# Uncertainty Propagation Toolbox#

The uncertainty_propagation module quantifies and propagates parametric uncertainties through optimization and simulation problem based on IDAES models. The module has two core features:

1. Given a parameter estimation model and data, calculate the least squares best fit parameter values and estimate their covariance.

2. Given a process model and the covariance for its parameters, estimate the variance of the optimal solution and the objective function.
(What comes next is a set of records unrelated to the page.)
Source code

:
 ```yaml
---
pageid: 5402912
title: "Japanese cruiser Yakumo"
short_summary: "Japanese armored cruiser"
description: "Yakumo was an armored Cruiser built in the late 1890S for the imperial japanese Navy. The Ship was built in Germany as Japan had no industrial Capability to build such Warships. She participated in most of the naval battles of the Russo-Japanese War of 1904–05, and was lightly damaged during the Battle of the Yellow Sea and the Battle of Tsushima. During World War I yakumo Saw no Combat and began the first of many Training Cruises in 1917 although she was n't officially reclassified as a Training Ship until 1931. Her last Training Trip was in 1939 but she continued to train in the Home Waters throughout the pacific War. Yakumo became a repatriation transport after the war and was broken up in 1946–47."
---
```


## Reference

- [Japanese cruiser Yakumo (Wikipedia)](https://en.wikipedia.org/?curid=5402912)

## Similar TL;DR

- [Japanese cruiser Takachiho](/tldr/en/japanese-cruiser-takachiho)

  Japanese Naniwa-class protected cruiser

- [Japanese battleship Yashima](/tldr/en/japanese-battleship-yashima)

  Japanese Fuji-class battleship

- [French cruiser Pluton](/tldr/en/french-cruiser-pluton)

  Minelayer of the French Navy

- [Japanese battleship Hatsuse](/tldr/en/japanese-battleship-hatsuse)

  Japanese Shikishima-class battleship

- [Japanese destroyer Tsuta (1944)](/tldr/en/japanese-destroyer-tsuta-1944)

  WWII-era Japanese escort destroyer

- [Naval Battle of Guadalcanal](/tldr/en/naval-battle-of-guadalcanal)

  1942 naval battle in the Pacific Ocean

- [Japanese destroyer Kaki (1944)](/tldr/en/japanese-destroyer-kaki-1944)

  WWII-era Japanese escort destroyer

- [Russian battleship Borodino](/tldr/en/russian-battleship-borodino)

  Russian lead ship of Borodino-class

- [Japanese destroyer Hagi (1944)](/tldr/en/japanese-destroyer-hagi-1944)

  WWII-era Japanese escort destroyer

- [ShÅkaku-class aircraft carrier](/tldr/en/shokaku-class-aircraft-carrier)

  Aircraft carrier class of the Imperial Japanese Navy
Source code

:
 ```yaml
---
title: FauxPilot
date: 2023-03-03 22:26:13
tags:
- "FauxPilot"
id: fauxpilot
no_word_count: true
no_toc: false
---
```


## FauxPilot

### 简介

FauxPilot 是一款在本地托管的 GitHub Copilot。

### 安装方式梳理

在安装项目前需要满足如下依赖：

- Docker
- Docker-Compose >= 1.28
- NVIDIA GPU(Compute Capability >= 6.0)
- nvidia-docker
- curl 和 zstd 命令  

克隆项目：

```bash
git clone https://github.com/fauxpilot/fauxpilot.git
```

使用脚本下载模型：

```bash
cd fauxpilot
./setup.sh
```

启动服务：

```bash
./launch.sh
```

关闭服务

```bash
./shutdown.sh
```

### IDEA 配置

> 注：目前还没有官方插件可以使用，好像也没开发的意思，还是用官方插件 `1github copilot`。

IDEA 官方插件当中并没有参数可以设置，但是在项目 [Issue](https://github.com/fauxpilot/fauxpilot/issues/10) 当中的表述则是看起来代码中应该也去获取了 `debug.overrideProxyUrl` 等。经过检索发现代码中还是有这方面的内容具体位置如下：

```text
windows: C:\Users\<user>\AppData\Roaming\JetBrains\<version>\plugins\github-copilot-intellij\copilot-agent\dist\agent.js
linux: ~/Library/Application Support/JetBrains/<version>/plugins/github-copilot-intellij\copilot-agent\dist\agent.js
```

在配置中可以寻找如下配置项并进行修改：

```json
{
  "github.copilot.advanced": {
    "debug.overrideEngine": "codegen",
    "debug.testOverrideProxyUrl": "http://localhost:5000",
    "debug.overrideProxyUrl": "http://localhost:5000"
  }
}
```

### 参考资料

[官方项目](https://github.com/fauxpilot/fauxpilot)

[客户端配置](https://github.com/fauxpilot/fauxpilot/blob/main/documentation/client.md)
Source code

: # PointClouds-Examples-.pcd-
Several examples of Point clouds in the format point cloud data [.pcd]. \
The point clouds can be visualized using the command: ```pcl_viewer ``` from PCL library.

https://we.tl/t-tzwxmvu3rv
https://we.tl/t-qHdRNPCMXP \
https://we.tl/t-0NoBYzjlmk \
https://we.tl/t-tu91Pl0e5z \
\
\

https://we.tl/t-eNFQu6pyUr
Consider the optimization problem:

\begin{align*} \mathrm{minimize} ~~ & f(x,p) \\ \mathrm{s.t.} \quad ~ & c(x,p) = 0 \\ & x_{lb} \leq x \leq x_{ub} \end{align*}

Here $$x \in \mathbb{R}^{n\ \times\ 1}$$ are the decision variables, $$p \in \mathbb{R}^{m\ \times\ 1}$$ are the parameters, $$f(x,p):\ \mathbb{R}^{n\ \times\ 1}\ \times \mathbb{R}^{m\ \times\ 1} \rightarrow \mathbb{R}$$ is the objective function, $$c(x,p) = \{c_1(x,p), \ldots, c_k(x,p)\}\ :\ \mathbb{R}^{n\ \times\ 1}\ \times \mathbb{R}^{m\ \times\ 1} \rightarrow \mathbb{R}^{k\ \times\ 1}$$ are the constraints, and $$x_{lb}$$ and $$x_{ub}$$ are the lower and upper bounds, respectively.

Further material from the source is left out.